If you want to reduce fat intake, first cross out animal fats from your diet. But do not abuse vegetable fats. For example, 100 g of roasted peanuts has as much fat as 200 g of the fattest fish - eel, and in sunflower seeds there is not much less than in peanuts. There is twice as much fat in herring as in salmon and almost 8 times more than in sea bass. Catfish, flounder and mussels are ideal products for weight loss.
In 1 tablespoon, 30% cream of fat is the same as 200 g of flounder and 200 g of som. And in 1 tablespoon of mayonnaise (50%) there is as much fat as in 2 egg yolks and 1.3 kg of boiled potatoes.
Seafood is the fattest shrimp, the most "skinny" - crayfish. Cod contains a minimum of fat, low fat is also found in river bass, flounder, pollock, pikeperch. Whitefish, carp, trout, halibut, sea bass - medium-fat fish. Sardines, herring, salmon, salmon and, of course, eel are very oily fish.
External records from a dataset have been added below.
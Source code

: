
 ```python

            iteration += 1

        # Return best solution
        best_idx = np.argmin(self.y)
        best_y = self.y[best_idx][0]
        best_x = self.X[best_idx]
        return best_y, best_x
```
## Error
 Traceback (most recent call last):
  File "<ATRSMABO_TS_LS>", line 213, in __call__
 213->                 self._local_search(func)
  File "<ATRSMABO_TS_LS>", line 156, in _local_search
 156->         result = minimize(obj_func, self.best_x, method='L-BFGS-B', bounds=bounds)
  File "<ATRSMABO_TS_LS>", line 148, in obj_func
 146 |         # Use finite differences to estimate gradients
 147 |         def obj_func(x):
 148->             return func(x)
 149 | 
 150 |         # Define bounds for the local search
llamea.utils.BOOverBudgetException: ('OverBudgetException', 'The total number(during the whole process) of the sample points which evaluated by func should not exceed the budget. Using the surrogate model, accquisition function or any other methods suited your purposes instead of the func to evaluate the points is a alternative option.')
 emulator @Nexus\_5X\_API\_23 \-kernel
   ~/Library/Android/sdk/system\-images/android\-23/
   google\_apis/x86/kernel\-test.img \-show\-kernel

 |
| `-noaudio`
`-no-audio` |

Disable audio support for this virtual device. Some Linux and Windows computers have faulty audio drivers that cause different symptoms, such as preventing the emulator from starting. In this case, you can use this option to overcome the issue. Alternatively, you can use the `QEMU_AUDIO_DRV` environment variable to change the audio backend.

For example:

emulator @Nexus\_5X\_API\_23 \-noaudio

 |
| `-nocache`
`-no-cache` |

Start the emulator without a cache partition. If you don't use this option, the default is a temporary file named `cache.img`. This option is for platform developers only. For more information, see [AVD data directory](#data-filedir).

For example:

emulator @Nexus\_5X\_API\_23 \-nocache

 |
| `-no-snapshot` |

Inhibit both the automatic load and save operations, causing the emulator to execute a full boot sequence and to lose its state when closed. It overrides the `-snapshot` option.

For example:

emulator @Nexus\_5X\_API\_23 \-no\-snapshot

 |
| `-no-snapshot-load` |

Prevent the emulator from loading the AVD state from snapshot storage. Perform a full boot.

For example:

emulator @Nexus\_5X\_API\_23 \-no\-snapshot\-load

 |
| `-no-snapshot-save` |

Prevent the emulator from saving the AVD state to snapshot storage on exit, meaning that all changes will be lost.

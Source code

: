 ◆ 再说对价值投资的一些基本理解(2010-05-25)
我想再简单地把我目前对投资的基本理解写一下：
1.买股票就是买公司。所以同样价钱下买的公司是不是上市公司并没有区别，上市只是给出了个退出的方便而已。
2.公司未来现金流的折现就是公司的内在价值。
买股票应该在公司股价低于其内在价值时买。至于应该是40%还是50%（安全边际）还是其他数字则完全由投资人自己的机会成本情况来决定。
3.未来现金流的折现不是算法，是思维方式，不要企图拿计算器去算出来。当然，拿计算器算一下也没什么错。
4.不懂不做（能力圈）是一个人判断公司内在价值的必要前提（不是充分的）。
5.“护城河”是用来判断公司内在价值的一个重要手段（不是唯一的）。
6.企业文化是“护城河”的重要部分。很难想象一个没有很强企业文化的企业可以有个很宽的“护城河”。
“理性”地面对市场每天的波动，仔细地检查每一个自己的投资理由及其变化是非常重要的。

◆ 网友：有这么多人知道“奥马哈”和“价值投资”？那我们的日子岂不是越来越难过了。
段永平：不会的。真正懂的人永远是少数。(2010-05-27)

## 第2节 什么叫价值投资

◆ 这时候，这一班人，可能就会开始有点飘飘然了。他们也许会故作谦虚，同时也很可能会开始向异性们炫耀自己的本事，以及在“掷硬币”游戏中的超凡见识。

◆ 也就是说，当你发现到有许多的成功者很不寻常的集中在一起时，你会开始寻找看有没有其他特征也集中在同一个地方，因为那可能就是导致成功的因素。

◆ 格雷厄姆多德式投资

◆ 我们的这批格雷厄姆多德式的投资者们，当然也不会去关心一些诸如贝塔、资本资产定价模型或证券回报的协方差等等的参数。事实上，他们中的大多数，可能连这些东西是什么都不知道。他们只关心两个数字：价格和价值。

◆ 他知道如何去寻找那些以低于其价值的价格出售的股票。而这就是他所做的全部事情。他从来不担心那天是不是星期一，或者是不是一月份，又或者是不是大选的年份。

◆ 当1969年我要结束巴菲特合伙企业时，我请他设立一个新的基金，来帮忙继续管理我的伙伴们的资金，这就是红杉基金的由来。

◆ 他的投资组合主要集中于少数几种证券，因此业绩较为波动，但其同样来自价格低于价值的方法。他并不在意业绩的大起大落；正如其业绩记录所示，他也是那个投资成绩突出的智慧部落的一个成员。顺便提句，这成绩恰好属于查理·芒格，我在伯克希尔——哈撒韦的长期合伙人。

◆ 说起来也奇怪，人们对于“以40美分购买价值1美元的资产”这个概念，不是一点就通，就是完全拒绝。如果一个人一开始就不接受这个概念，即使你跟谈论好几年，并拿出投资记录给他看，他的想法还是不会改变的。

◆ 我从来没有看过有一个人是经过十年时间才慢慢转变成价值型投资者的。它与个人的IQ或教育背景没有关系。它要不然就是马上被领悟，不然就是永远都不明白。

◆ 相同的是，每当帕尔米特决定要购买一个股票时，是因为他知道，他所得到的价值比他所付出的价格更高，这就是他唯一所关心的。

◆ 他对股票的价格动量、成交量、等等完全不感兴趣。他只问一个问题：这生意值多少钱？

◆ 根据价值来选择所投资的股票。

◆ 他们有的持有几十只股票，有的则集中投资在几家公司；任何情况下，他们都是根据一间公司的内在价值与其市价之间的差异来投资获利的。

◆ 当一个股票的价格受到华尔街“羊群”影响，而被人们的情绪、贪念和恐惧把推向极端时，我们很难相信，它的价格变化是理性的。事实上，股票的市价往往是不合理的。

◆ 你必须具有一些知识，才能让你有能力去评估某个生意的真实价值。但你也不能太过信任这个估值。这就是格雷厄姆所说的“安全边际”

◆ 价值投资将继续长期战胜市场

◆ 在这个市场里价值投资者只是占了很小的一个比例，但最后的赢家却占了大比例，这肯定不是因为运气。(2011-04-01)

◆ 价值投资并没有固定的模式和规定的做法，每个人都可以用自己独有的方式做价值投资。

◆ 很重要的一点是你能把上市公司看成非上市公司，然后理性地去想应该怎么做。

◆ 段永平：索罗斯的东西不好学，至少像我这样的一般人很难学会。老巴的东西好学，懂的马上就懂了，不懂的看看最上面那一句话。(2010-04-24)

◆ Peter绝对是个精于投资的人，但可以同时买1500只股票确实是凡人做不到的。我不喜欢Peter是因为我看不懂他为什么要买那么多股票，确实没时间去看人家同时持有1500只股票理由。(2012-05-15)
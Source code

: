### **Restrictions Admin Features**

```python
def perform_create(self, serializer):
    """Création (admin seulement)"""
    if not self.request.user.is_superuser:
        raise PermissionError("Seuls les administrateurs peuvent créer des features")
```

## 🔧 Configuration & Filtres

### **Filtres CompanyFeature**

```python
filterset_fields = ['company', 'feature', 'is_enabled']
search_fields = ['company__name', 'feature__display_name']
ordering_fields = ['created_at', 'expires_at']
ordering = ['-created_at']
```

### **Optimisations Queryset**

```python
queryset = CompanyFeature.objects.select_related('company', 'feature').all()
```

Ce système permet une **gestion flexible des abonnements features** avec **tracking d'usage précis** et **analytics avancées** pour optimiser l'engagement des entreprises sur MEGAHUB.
Most of us do not think of a day without a bun, a piece of cake, or at least 3-5 pieces of bread. Note that in whole-wheat bread there are three times as much fat as in wheat bread.And in apple charlotte, at least twice as much fat as in wheat bread. Well, if you eat a piece of biscuit roll with cream, then there will be at least 8-10 times more fat in it than in charlotte.
Least fat in vegetables and fruits, but do not classify them nuts. And there is as much fat in soybeans as duck meat. The fattest bird is the goose. Least fat in wild birds and young chickens. The amount of fat in meat varies markedly depending on the piece. For example, beef: its shoulder blade and brisket are much fatter than entrecotes, pulp of the hind leg and tails. Lamb is twice as fat as beef, and beef is almost three times as fat as veal.
Sausages are not worth mentioning at all. If you want to lose weight, discard them in favor of natural meat.

Photo: PR, catwalkpix.com, image / de.
The material was prepared by Elena Karpova.